The High Court has urged the parties in a dispute over Dublin’s Iveagh Markets building to try again to settle their differences through mediation.
Mr Justice Michael Twomey made the recommendation as part of a judgment in which he agreed that the issue of who owns the south inner city building, which is a national monument, should be dealt with first if the High Court dispute is to be heard.
The dispute involves publican and businessman Martin Keane, Arthur Edward Rory Guinness and Dublin City Council.
Mr Keane, who had been in occupation in anticipation of redeveloping the property since 1997, and his companies, have brought the action for trespass and possession arising out of his eviction from the premises in 2020 by Mr Guinness, who is successor to the original owner, Lord Iveagh.
Mr Keane, and three of his companies, Slatterys, Traditional Iveagh Market and Iveagh Market Hotels, are suing Mr Guinness (otherwise Arthur Rory Edward Iveagh).

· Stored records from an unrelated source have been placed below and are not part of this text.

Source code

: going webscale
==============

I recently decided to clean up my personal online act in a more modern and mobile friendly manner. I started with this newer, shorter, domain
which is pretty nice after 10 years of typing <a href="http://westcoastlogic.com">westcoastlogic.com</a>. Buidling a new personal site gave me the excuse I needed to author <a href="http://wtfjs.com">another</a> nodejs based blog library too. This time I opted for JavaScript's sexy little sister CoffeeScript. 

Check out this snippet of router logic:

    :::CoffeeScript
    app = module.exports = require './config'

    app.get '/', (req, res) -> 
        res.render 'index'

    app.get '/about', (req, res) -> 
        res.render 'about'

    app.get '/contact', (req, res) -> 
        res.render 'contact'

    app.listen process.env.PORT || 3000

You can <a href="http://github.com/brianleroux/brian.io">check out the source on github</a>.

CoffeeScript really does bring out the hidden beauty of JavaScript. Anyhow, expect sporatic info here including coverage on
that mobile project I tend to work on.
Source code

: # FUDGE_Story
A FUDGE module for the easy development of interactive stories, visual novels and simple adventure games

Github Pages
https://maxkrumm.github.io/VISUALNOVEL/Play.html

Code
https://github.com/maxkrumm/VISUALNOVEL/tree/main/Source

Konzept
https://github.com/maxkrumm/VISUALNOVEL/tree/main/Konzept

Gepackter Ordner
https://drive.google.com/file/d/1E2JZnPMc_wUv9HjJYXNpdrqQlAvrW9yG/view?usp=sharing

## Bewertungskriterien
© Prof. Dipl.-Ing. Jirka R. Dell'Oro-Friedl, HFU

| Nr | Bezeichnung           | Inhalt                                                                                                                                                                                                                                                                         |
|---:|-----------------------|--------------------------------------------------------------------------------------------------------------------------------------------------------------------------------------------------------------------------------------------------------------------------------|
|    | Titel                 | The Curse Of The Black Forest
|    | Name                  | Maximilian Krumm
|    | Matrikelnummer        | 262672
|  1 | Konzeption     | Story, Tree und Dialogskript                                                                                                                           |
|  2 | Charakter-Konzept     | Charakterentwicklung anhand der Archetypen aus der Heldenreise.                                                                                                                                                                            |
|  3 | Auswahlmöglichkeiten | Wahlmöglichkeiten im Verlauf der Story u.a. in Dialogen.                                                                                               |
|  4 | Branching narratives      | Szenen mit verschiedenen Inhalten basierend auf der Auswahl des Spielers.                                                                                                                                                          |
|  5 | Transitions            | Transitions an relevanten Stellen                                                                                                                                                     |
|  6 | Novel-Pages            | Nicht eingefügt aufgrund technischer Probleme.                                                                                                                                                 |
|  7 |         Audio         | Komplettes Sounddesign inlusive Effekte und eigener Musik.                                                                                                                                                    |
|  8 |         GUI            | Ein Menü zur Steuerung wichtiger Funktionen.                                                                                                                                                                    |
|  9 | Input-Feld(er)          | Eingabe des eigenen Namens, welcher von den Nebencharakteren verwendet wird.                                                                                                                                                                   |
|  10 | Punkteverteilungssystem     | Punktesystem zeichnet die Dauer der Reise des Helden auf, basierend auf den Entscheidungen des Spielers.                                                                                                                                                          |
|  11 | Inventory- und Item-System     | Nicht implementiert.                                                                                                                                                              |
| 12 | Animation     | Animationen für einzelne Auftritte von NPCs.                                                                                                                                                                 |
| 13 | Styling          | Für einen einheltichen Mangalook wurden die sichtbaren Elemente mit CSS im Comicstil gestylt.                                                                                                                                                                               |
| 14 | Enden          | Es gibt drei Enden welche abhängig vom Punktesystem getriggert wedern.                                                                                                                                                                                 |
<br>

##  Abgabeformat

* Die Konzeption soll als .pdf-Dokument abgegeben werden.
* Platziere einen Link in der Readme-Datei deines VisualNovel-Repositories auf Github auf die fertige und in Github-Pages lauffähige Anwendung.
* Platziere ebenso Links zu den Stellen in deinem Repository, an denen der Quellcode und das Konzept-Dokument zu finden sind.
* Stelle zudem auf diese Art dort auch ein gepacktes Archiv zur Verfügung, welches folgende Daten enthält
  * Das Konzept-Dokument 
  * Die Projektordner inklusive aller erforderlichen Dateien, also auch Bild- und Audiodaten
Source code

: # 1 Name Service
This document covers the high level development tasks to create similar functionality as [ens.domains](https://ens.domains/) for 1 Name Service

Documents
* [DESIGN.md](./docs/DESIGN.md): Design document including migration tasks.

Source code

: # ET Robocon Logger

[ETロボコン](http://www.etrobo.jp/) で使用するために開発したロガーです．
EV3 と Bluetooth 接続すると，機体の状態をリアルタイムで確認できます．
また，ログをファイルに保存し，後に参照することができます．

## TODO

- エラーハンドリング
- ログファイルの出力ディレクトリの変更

Mr Guinness/Lord Iveagh denies the Keane claims and has counterclaimed that the Keane side are the trespassers and have damaged the premises which is a protected structure.
There are separate proceedings relating to title between the Guinness side and Dublin City Council which claims it is the owner arising out of the building having been gifted to the city by the first Lord Iveagh in 1906 with a condition that ownership reverted if it ceased to be used as a market.
The Guinness/Iveagh side applied to the court for the hearing to be conducted on a modular basis with the issue of ownership dealt with first.
In a judgment, Mr Justice Twomey said the court did not see any prejudice to any of the parties in taking a modular approach to the hearing and it will also be in the interests of the administration of justice to do so.